Sunday, February 20, 2011

Voyeur

For those who see Ensler's Vagina Monologues as unrefined at best or tittilating and stereotypically (sometimes militantly) feminist at worst, the "I Was There In The Room" poem-monologue is a challenge to whatever criticisms have been levelled at Eve or her works. The opening line, "I was there when her vagina opened," would sound ridiculous in the hands of anyone else. Silly or sophmoric, even. Honestly, using the word 'vagina' provokes laughing or horniness more often than "deep worship" (sorry, Eve), and when 'vagina' is thrown towards us bluntly and immediately and with such unabashed frequency in a poem the author introduces as a serious tribute to her granddaughter and mother-in-law, the chances of a typical college audience taking the poem seriously - or in 'good taste' - might be pretty low. However, between Ensler's totally straight intent and the artful language she uses, it'd be difficult to read "I Was There In The Room" as anything less than a honest, brazenly realistic tribute to birth and the orifice most of us come from.

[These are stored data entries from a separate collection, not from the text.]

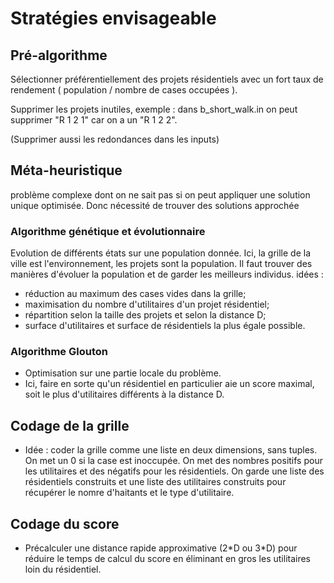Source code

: # Stratégies envisageable

## Pré-algorithme

Sélectionner préférentiellement des projets résidentiels avec un fort taux de rendement ( population / nombre de cases occupées ).

Supprimer les projets inutiles, exemple : dans b_short_walk.in on peut supprimer "R 1 2 1" car on a un "R 1 2 2".

(Supprimer aussi les redondances dans les inputs)

## Méta-heuristique

problème complexe dont on ne sait pas si on peut appliquer une solution unique optimisée.
Donc nécessité de trouver des solutions approchée

### Algorithme génétique et évolutionnaire

Evolution de différents états sur une population donnée.
Ici, la grille de la ville est l'environnement, les projets sont la population.
Il faut trouver des manières d'évoluer la population et de garder les meilleurs individus.
idées :

- réduction au maximum des cases vides dans la grille;
- maximisation du nombre d'utilitaires d'un projet résidentiel;
- répartition selon la taille des projets et selon la distance D;
- surface d'utilitaires et surface de résidentiels la plus égale possible.

### Algorithme Glouton

- Optimisation sur une partie locale du problème.
- Ici, faire en sorte qu'un résidentiel en particulier aie un score maximal, soit le plus d'utilitaires différents à la distance D.

## Codage de la grille 

- Idée : coder la grille comme une liste en deux dimensions, sans tuples. On met un 0 si la case est inoccupée. On met des nombres positifs pour les utilitaires
et des négatifs pour les résidentiels. On garde une liste des résidentiels construits et une liste des utilitaires construits pour récupérer le nomre d'haitants
et le type d'utilitaire.

## Codage du score

- Précalculer une distance rapide approximative (2\*D ou 3\*D) pour réduire le temps de calcul du score en éliminant en gros les utilitaires loin du résidentiel.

Stark comparisons could be drawn between Ensler and Danticat here. Although Danticat only refers to sexuality in veiled ways, their styles are similar: the juxtapositioning of the beautiful against the ugly, humanity against inhumanity. I usually feel like great writing should be full of dualities, and Danticat and Ensler have mastered this art. I've never smiled, nor laughed, nor groaned, nor felt reactions get as painfully stuck in my throat as when I've read through Krik! Krak? and The Vagina Monologues. Shouldn't the best artwork provoke conflict as well as appeal to our sense of what is attractive? The fourth stanza, in particular, is full of these beautifully awkward moments. "I saw the colors of her vagina," begins Ensler, her tone brusque and stripped entirely of her usual humor. "Saw the bruised broken blue, the blistering tomato red, the gray pink, the dark; saw the blood like perspiration along the edges, saw the yellow, white liquid, the shit, the clots pushing out all the holes, pushing harder and harder." Like Allen Ginsberg years before her, these lines - Ensler's entire poem - beg to be howled aloud. Ensler was there when "her vagina changed from a shy sexual hole to an archaeological tunnel, a sacred vessel, a Venetian canal, a deep well with a tiny child stuck inside," and we are there, too. The linear structure is easily digestible; each stanza begans with the phrase "I", with last replacing "I" with "so can a vagina," repetition which involves the audience more and more as the poem is read further, whether the audience is a willing participant or a disgusted and reluctant voyeur - or perhaps more likely, both. What's more, the lines themselves leave little to interpretation, nor uses much in the way of obtuse words, and as a result it cuts itself into our brains and hearts and souls the moment they escape Ensler's mouth. There are no barriers between the poet and audience here. The poem is as immediate and as vulnerable as the act of giving birth itself.